Assignment =
Your answer should be the full set of records, printed exactly as they stand.

Records provided =
▬▬▬
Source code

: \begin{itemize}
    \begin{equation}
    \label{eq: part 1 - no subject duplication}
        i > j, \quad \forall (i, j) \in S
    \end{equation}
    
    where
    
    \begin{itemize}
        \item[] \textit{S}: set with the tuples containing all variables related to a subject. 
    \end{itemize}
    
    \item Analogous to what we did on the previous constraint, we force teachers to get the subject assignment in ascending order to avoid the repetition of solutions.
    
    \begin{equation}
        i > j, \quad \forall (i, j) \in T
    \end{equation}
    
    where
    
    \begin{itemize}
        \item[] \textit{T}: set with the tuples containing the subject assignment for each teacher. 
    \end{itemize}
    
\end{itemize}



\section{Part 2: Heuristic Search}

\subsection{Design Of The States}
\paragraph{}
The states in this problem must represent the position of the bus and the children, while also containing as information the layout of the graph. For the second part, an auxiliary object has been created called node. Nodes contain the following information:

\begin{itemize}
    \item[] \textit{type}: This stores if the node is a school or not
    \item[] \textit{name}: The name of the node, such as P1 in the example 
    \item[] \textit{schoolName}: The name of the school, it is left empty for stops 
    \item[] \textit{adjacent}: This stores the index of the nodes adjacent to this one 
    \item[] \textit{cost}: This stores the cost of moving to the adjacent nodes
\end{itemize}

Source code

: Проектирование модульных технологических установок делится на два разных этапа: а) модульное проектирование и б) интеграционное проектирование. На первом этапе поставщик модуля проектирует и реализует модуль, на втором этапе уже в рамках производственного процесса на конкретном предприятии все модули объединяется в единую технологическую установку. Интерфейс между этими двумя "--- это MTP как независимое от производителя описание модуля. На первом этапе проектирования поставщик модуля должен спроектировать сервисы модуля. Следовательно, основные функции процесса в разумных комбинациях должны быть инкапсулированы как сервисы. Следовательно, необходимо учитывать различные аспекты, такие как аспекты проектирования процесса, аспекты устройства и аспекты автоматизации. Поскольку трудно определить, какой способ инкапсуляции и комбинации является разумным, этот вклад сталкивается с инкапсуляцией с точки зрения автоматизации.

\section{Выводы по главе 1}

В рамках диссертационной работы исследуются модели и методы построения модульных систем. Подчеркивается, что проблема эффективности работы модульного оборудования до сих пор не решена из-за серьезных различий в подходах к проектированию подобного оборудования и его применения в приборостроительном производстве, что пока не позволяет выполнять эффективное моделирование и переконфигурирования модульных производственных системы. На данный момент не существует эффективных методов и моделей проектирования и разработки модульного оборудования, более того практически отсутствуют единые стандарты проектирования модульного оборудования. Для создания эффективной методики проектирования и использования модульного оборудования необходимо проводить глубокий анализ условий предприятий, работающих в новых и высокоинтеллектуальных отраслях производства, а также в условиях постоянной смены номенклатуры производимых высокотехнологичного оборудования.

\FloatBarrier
▬▬▬
Your solution =
Source code

: \begin{itemize}
    \begin{equation}
    \label{eq: part 1 - no subject duplication}
        i > j, \quad \forall (i, j) \in S
    \end{equation}
    
    where
    
    \begin{itemize}
        \item[] \textit{S}: set with the tuples containing all variables related to a subject. 
    \end{itemize}
    
    \item Analogous to what we did on the previous constraint, we force teachers to get the subject assignment in ascending order to avoid the repetition of solutions.
    
    \begin{equation}
        i > j, \quad \forall (i, j) \in T
    \end{equation}
    
    where
    
    \begin{itemize}
        \item[] \textit{T}: set with the tuples containing the subject assignment for each teacher. 
    \end{itemize}
    
\end{itemize}



\section{Part 2: Heuristic Search}

\subsection{Design Of The States}
\paragraph{}
The states in this problem must represent the position of the bus and the children, while also containing as information the layout of the graph. For the second part, an auxiliary object has been created called node. Nodes contain the following information:

\begin{itemize}
    \item[] \textit{type}: This stores if the node is a school or not
    \item[] \textit{name}: The name of the node, such as P1 in the example 
    \item[] \textit{schoolName}: The name of the school, it is left empty for stops 
    \item[] \textit{adjacent}: This stores the index of the nodes adjacent to this one 
    \item[] \textit{cost}: This stores the cost of moving to the adjacent nodes
\end{itemize}

Source code

: Проектирование модульных технологических установок делится на два разных этапа: а) модульное проектирование и б) интеграционное проектирование. На первом этапе поставщик модуля проектирует и реализует модуль, на втором этапе уже в рамках производственного процесса на конкретном предприятии все модули объединяется в единую технологическую установку. Интерфейс между этими двумя "--- это MTP как независимое от производителя описание модуля. На первом этапе проектирования поставщик модуля должен спроектировать сервисы модуля. Следовательно, основные функции процесса в разумных комбинациях должны быть инкапсулированы как сервисы. Следовательно, необходимо учитывать различные аспекты, такие как аспекты проектирования процесса, аспекты устройства и аспекты автоматизации. Поскольку трудно определить, какой способ инкапсуляции и комбинации является разумным, этот вклад сталкивается с инкапсуляцией с точки зрения автоматизации.

\section{Выводы по главе 1}

В рамках диссертационной работы исследуются модели и методы построения модульных систем. Подчеркивается, что проблема эффективности работы модульного оборудования до сих пор не решена из-за серьезных различий в подходах к проектированию подобного оборудования и его применения в приборостроительном производстве, что пока не позволяет выполнять эффективное моделирование и переконфигурирования модульных производственных системы. На данный момент не существует эффективных методов и моделей проектирования и разработки модульного оборудования, более того практически отсутствуют единые стандарты проектирования модульного оборудования. Для создания эффективной методики проектирования и использования модульного оборудования необходимо проводить глубокий анализ условий предприятий, работающих в новых и высокоинтеллектуальных отраслях производства, а также в условиях постоянной смены номенклатуры производимых высокотехнологичного оборудования.

\FloatBarrier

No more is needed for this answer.